Output exactly the lines from the one with "2. **「ファイル」 → 「保存」** を選択してファイルを保存します。" to the close of the records below, first and last included.

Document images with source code
---*---

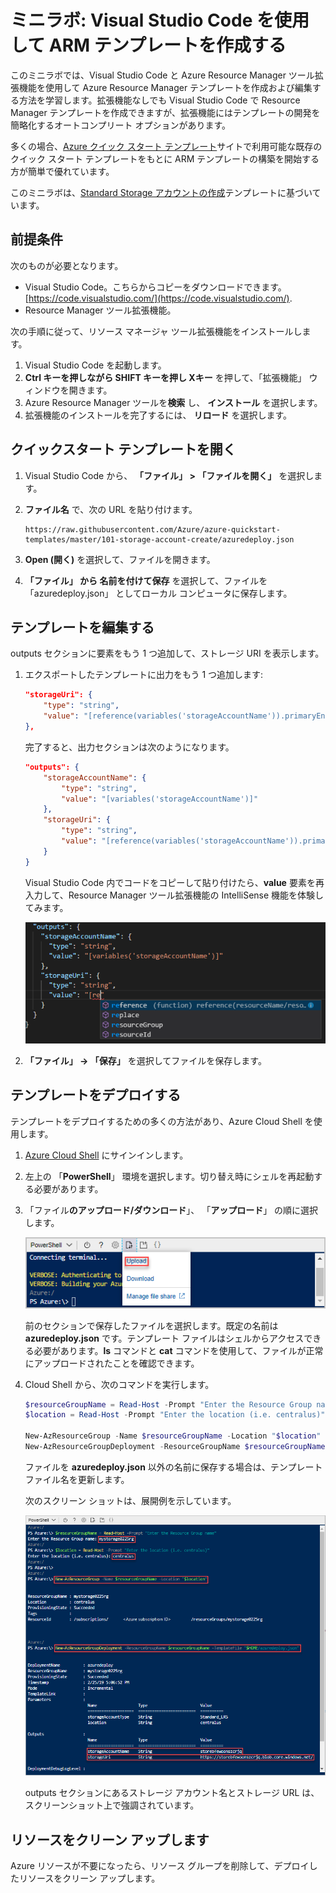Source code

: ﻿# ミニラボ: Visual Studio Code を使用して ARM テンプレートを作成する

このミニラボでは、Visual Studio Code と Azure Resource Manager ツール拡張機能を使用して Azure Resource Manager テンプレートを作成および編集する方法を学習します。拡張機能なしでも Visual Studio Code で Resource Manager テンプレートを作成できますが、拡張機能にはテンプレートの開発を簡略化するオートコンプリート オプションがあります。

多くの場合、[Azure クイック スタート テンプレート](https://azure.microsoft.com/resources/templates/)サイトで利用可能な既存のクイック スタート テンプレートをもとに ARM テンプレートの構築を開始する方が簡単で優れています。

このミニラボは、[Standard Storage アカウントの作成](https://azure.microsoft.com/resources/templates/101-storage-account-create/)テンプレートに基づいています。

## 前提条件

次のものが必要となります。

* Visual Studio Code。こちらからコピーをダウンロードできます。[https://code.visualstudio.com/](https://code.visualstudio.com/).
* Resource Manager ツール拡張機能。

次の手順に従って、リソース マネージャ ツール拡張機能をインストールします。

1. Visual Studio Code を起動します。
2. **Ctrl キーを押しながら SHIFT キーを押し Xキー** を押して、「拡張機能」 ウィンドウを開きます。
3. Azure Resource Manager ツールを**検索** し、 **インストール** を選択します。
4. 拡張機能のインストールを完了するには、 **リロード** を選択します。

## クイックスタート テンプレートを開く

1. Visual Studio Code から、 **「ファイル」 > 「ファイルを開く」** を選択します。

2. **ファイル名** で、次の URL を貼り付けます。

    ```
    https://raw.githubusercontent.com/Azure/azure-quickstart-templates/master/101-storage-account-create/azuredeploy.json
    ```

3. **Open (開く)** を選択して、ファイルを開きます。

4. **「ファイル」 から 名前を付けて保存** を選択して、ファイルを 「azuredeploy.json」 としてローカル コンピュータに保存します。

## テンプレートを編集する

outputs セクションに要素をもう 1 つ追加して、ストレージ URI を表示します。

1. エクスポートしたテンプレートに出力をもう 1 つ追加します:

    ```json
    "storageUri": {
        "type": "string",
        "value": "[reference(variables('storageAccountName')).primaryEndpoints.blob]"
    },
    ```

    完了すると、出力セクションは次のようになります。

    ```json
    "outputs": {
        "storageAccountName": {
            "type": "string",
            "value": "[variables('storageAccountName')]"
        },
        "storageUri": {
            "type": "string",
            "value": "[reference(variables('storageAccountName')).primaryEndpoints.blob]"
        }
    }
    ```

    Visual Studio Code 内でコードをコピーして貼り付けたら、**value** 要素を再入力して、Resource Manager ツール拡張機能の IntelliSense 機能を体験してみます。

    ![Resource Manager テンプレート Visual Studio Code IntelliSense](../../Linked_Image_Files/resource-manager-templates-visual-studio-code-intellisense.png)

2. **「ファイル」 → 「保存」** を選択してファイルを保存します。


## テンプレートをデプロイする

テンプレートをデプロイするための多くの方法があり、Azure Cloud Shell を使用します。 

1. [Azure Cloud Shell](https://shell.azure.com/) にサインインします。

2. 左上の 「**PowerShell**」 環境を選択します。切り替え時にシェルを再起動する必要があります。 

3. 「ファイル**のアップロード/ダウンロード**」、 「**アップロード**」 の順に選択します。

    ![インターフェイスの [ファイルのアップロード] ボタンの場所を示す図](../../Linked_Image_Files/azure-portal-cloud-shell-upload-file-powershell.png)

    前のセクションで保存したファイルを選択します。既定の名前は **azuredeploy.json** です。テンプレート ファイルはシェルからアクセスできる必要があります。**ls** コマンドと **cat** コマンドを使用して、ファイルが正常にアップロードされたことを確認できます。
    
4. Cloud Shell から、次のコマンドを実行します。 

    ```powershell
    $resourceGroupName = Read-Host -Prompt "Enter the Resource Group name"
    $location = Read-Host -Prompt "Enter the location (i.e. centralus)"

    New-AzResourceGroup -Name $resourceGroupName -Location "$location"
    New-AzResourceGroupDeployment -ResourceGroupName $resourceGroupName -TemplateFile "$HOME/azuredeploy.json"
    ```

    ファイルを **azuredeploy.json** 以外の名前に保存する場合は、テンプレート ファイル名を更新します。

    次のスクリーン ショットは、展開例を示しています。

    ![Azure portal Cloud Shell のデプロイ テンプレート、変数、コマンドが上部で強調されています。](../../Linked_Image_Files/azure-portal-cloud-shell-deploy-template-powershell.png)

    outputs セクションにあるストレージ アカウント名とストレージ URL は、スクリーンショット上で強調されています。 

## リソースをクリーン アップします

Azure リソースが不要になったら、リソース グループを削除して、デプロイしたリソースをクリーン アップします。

---*---

• RESULT
2. **「ファイル」 → 「保存」** を選択してファイルを保存します。


## テンプレートをデプロイする

テンプレートをデプロイするための多くの方法があり、Azure Cloud Shell を使用します。 

1. [Azure Cloud Shell](https://shell.azure.com/) にサインインします。

2. 左上の 「**PowerShell**」 環境を選択します。切り替え時にシェルを再起動する必要があります。 

3. 「ファイル**のアップロード/ダウンロード**」、 「**アップロード**」 の順に選択します。

    ![インターフェイスの [ファイルのアップロード] ボタンの場所を示す図](../../Linked_Image_Files/azure-portal-cloud-shell-upload-file-powershell.png)

    前のセクションで保存したファイルを選択します。既定の名前は **azuredeploy.json** です。テンプレート ファイルはシェルからアクセスできる必要があります。**ls** コマンドと **cat** コマンドを使用して、ファイルが正常にアップロードされたことを確認できます。
    
4. Cloud Shell から、次のコマンドを実行します。 

    ```powershell
    $resourceGroupName = Read-Host -Prompt "Enter the Resource Group name"
    $location = Read-Host -Prompt "Enter the location (i.e. centralus)"

    New-AzResourceGroup -Name $resourceGroupName -Location "$location"
    New-AzResourceGroupDeployment -ResourceGroupName $resourceGroupName -TemplateFile "$HOME/azuredeploy.json"
    ```

    ファイルを **azuredeploy.json** 以外の名前に保存する場合は、テンプレート ファイル名を更新します。

    次のスクリーン ショットは、展開例を示しています。

    ![Azure portal Cloud Shell のデプロイ テンプレート、変数、コマンドが上部で強調されています。](../../Linked_Image_Files/azure-portal-cloud-shell-deploy-template-powershell.png)

    outputs セクションにあるストレージ アカウント名とストレージ URL は、スクリーンショット上で強調されています。 

## リソースをクリーン アップします

Azure リソースが不要になったら、リソース グループを削除して、デプロイしたリソースをクリーン アップします。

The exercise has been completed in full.